Abstract
Large amounts of sewage sludge (SS) and wetland plant wastes are generated in the wastewater treatment system worldwide. The conversion of these solid wastes into biochar through co-pyrolysis could be a promising resource utilization scheme. In this study, biochar was prepared by co-pyrolysis of SS and reed (Phragmites australis, RD) using a modified muffle furnace device under different temperatures (300, 500, and 700 °C) and with different mixing ratios (25, 50, and 75 wt.% RD). The physicochemical properties of biochar and the transformation behaviors of phosphorus (P) and heavy metals during the co-pyrolysis process were studied. Compared with single SS pyrolysis, the biochar derived from SS-RD co-pyrolysis had lower yield and ash content, higher pH, C content, and aromatic structure. The addition of RD could reduce the total P content of biochar and promote the transformation from non-apatite inorganic phosphorus (NAIP) to apatite phosphorus (AP). In addition, co-pyrolysis also reduced the content and toxicity of heavy metals in biochar.

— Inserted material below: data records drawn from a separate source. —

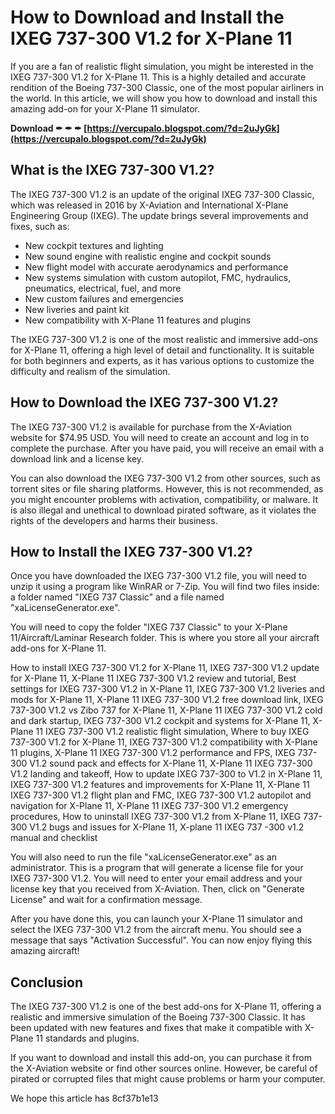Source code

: 
 
# How to Download and Install the IXEG 737-300 V1.2 for X-Plane 11
 
If you are a fan of realistic flight simulation, you might be interested in the IXEG 737-300 V1.2 for X-Plane 11. This is a highly detailed and accurate rendition of the Boeing 737-300 Classic, one of the most popular airliners in the world. In this article, we will show you how to download and install this amazing add-on for your X-Plane 11 simulator.
 
**Download ✒ ✒ ✒ [https://vercupalo.blogspot.com/?d=2uJyGk](https://vercupalo.blogspot.com/?d=2uJyGk)**


 
## What is the IXEG 737-300 V1.2?
 
The IXEG 737-300 V1.2 is an update of the original IXEG 737-300 Classic, which was released in 2016 by X-Aviation and International X-Plane Engineering Group (IXEG). The update brings several improvements and fixes, such as:
 
- New cockpit textures and lighting
- New sound engine with realistic engine and cockpit sounds
- New flight model with accurate aerodynamics and performance
- New systems simulation with custom autopilot, FMC, hydraulics, pneumatics, electrical, fuel, and more
- New custom failures and emergencies
- New liveries and paint kit
- New compatibility with X-Plane 11 features and plugins

The IXEG 737-300 V1.2 is one of the most realistic and immersive add-ons for X-Plane 11, offering a high level of detail and functionality. It is suitable for both beginners and experts, as it has various options to customize the difficulty and realism of the simulation.
 
## How to Download the IXEG 737-300 V1.2?
 
The IXEG 737-300 V1.2 is available for purchase from the X-Aviation website for $74.95 USD. You will need to create an account and log in to complete the purchase. After you have paid, you will receive an email with a download link and a license key.
 
You can also download the IXEG 737-300 V1.2 from other sources, such as torrent sites or file sharing platforms. However, this is not recommended, as you might encounter problems with activation, compatibility, or malware. It is also illegal and unethical to download pirated software, as it violates the rights of the developers and harms their business.
 
## How to Install the IXEG 737-300 V1.2?
 
Once you have downloaded the IXEG 737-300 V1.2 file, you will need to unzip it using a program like WinRAR or 7-Zip. You will find two files inside: a folder named "IXEG 737 Classic" and a file named "xaLicenseGenerator.exe".
 
You will need to copy the folder "IXEG 737 Classic" to your X-Plane 11/Aircraft/Laminar Research folder. This is where you store all your aircraft add-ons for X-Plane 11.
 
How to install IXEG 737-300 V1.2 for X-Plane 11,  IXEG 737-300 V1.2 update for X-Plane 11,  X-Plane 11 IXEG 737-300 V1.2 review and tutorial,  Best settings for IXEG 737-300 V1.2 in X-Plane 11,  IXEG 737-300 V1.2 liveries and mods for X-Plane 11,  X-Plane 11 IXEG 737-300 V1.2 free download link,  IXEG 737-300 V1.2 vs Zibo 737 for X-Plane 11,  X-Plane 11 IXEG 737-300 V1.2 cold and dark startup,  IXEG 737-300 V1.2 cockpit and systems for X-Plane 11,  X-Plane 11 IXEG 737-300 V1.2 realistic flight simulation,  Where to buy IXEG 737-300 V1.2 for X-Plane 11,  IXEG 737-300 V1.2 compatibility with X-Plane 11 plugins,  X-Plane 11 IXEG 737-300 V1.2 performance and FPS,  IXEG 737-300 V1.2 sound pack and effects for X-Plane 11,  X-Plane 11 IXEG 737-300 V1.2 landing and takeoff,  How to update IXEG 737-300 to V1.2 in X-Plane 11,  IXEG 737-300 V1.2 features and improvements for X-Plane 11,  X-Plane 11 IXEG 737-300 V1.2 flight plan and FMC,  IXEG 737-300 V1.2 autopilot and navigation for X-Plane 11,  X-Plane 11 IXEG 737-300 V1.2 emergency procedures,  How to uninstall IXEG 737-300 V1.2 from X-Plane 11,  IXEG 737-300 V1.2 bugs and issues for X-Plane 11,  X-plane 11 IXEG 737 -300 v1.2 manual and checklist
 
You will also need to run the file "xaLicenseGenerator.exe" as an administrator. This is a program that will generate a license file for your IXEG 737-300 V1.2. You will need to enter your email address and your license key that you received from X-Aviation. Then, click on "Generate License" and wait for a confirmation message.
 
After you have done this, you can launch your X-Plane 11 simulator and select the IXEG 737-300 V1.2 from the aircraft menu. You should see a message that says "Activation Successful". You can now enjoy flying this amazing aircraft!
 
## Conclusion
 
The IXEG 737-300 V1.2 is one of the best add-ons for X-Plane 11, offering a realistic and immersive simulation of the Boeing 737-300 Classic. It has been updated with new features and fixes that make it compatible with X-Plane 11 standards and plugins.
 
If you want to download and install this add-on, you can purchase it from the X-Aviation website or find other sources online. However, be careful of pirated or corrupted files that might cause problems or harm your computer.
 
We hope this article has
 8cf37b1e13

Therefore, co-pyrolysis could be a promising strategy to achieve the simultaneous treatment of SS and RD, as well as the production of value-added biochar.
Highlights
Sewage sludge (SS) is a byproduct of wastewater treatment plants (WWTPs) consisting of a considerable amount of inorganic nutrients [1]
Sewage sludge generated from WWTPs contained some toxic substances such as heavy metals, polycyclic aromatic hydrocarbons, and pathogenic microorganisms, which could increase the risk of secondary pollution [5,6]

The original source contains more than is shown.